» **Task to complete**
The records below hold a stretch from the line with "Parameter | Type" through the line with "- Interpolation must"; return exactly those lines, ends included, and nothing more.

» **Given records**
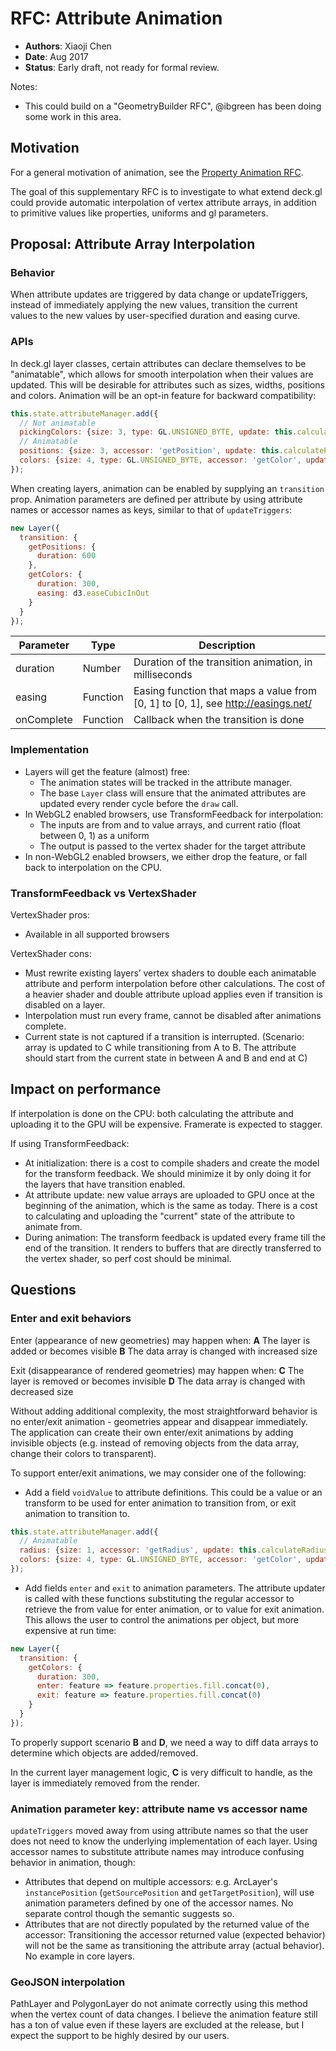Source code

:# RFC: Attribute Animation

* **Authors**: Xiaoji Chen
* **Date**: Aug 2017
* **Status**: Early draft, not ready for formal review.

Notes:
*  This could build on a "GeometryBuilder RFC", @ibgreen has been doing some work in this area.

## Motivation

For a general motivation of animation, see the [Property Animation RFC](./property-animation-rfc.md).

The goal of this supplementary RFC is to investigate to what extend deck.gl could provide automatic interpolation of vertex attribute arrays, in addition to primitive values like properties, uniforms and gl parameters.

## Proposal: Attribute Array Interpolation

### Behavior

When attribute updates are triggered by data change or updateTriggers, instead of immediately applying the new values, transition the current values to the new values by user-specified duration and easing curve.

### APIs

In deck.gl layer classes, certain attributes can declare themselves to be "animatable", which allows for smooth interpolation when their values are updated. This will be desirable for attributes such as sizes, widths, positions and colors. Animation will be an opt-in feature for backward compatibility:
```js
this.state.attributeManager.add({
  // Not animatable
  pickingColors: {size: 3, type: GL.UNSIGNED_BYTE, update: this.calculatePickingColors},
  // Animatable
  positions: {size: 3, accessor: 'getPosition', update: this.calculatePositions, animate: true},
  colors: {size: 4, type: GL.UNSIGNED_BYTE, accessor: 'getColor', update: this.calculateColors, animate: true}
});
```

When creating layers, animation can be enabled by supplying an `transition` prop. Animation parameters are defined per attribute by using attribute names or accessor names as keys, similar to that of `updateTriggers`:
```js
new Layer({
  transition: {
    getPositions: {
      duration: 600
    },
    getColors: {
      duration: 300,
      easing: d3.easeCubicInOut
    }
  }
});
```

| Parameter | Type     | Description |
| --------- | -------- | ----------- |
| duration  | Number   | Duration of the transition animation, in milliseconds |
| easing    | Function | Easing function that maps a value from [0, 1] to [0, 1], see http://easings.net/ |
| onComplete | Function   | Callback when the transition is done |


### Implementation

- Layers will get the feature (almost) free:
    + The animation states will be tracked in the attribute manager.
    + The base `Layer` class will ensure that the animated attributes are updated every render cycle before the `draw` call.
- In WebGL2 enabled browsers, use TransformFeedback for interpolation:
    + The inputs are from and to value arrays, and current ratio (float between 0, 1) as a uniform
    + The output is passed to the vertex shader for the target attribute
- In non-WebGL2 enabled browsers, we either drop the feature, or fall back to interpolation on the CPU.

### TransformFeedback vs VertexShader

VertexShader pros:
- Available in all supported browsers

VertexShader cons:
- Must rewrite existing layers’ vertex shaders to double each animatable attribute and perform interpolation before other calculations. The cost of a heavier shader and double attribute upload applies even if transition is disabled on a layer.
- Interpolation must run every frame, cannot be disabled after animations complete.
- Current state is not captured if a transition is interrupted. (Scenario: array is updated to C while transitioning from A to B. The attribute should start from the current state in between A and B and end at C)


## Impact on performance

If interpolation is done on the CPU: both calculating the attribute and uploading it to the GPU will be expensive. Framerate is expected to stagger.

If using TransformFeedback:
- At initialization: there is a cost to compile shaders and create the model for the transform feedback. We should minimize it by only doing it for the layers that have transition enabled.
- At attribute update: new value arrays are uploaded to GPU once at the beginning of the animation, which is the same as today. There is a cost to calculating and uploading the "current" state of the attribute to animate from.
- During animation: The transform feedback is updated every frame till the end of the transition. It renders to buffers that are directly transferred to the vertex shader, so perf cost should be minimal.


## Questions

### Enter and exit behaviors

Enter (appearance of new geometries) may happen when:
**A** The layer is added or becomes visible
**B** The data array is changed with increased size

Exit (disappearance of rendered geometries) may happen when:
**C** The layer is removed or becomes invisible
**D** The data array is changed with decreased size

Without adding additional complexity, the most straightforward behavior is no enter/exit animation - geometries appear and disappear immediately. The application can create their own enter/exit animations by adding invisible objects (e.g. instead of removing objects from the data array, change their colors to transparent).

To support enter/exit animations, we may consider one of the following:
- Add a field `voidValue` to attribute definitions. This could be a value or an transform to be used for enter animation to transition from, or exit animation to transition to.
```js
this.state.attributeManager.add({
  // Animatable
  radius: {size: 1, accessor: 'getRadius', update: this.calculateRadius, animate: true, voidValue: 0},
  colors: {size: 4, type: GL.UNSIGNED_BYTE, accessor: 'getColor', update: this.calculateColors, animate: true, voidValue: ([r, g, b, a]) => [r, g, b, 0]}
});
```
- Add fields `enter` and `exit` to animation parameters. The attribute updater is called with these functions substituting the regular accessor to retrieve the from value for enter animation, or to value for exit animation. This allows the user to control the animations per object, but more expensive at run time:
```js
new Layer({
  transition: {
    getColors: {
      duration: 300,
      enter: feature => feature.properties.fill.concat(0),
      exit: feature => feature.properties.fill.concat(0)
    }
  }
});
```

To properly support scenario **B** and **D**, we need a way to diff data arrays to determine which objects are added/removed.

In the current layer management logic, **C** is very difficult to handle, as the layer is immediately removed from the render.

### Animation parameter key: attribute name vs accessor name

`updateTriggers` moved away from using attribute names so that the user does not need to know the underlying implementation of each layer. Using accessor names to substitute attribute names may introduce confusing behavior in animation, though:
- Attributes that depend on multiple accessors: e.g. ArcLayer's `instancePosition` (`getSourcePosition` and `getTargetPosition`), will use animation parameters defined by one of the accessor names. No separate control though the semantic suggests so.
- Attributes that are not directly populated by the returned value of the accessor: Transitioning the accessor returned value (expected behavior) will not be the same as transitioning the attribute array (actual behavior). No example in core layers.

### GeoJSON interpolation

PathLayer and PolygonLayer do not animate correctly using this method when the vertex count of data changes. I believe the animation feature still has a ton of value even if these layers are excluded at the release, but I expect the support to be highly desired by our users.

» **Written response**
| Parameter | Type     | Description |
| --------- | -------- | ----------- |
| duration  | Number   | Duration of the transition animation, in milliseconds |
| easing    | Function | Easing function that maps a value from [0, 1] to [0, 1], see http://easings.net/ |
| onComplete | Function   | Callback when the transition is done |


### Implementation

- Layers will get the feature (almost) free:
    + The animation states will be tracked in the attribute manager.
    + The base `Layer` class will ensure that the animated attributes are updated every render cycle before the `draw` call.
- In WebGL2 enabled browsers, use TransformFeedback for interpolation:
    + The inputs are from and to value arrays, and current ratio (float between 0, 1) as a uniform
    + The output is passed to the vertex shader for the target attribute
- In non-WebGL2 enabled browsers, we either drop the feature, or fall back to interpolation on the CPU.

### TransformFeedback vs VertexShader

VertexShader pros:
- Available in all supported browsers

VertexShader cons:
- Must rewrite existing layers’ vertex shaders to double each animatable attribute and perform interpolation before other calculations. The cost of a heavier shader and double attribute upload applies even if transition is disabled on a layer.
- Interpolation must run every frame, cannot be disabled after animations complete.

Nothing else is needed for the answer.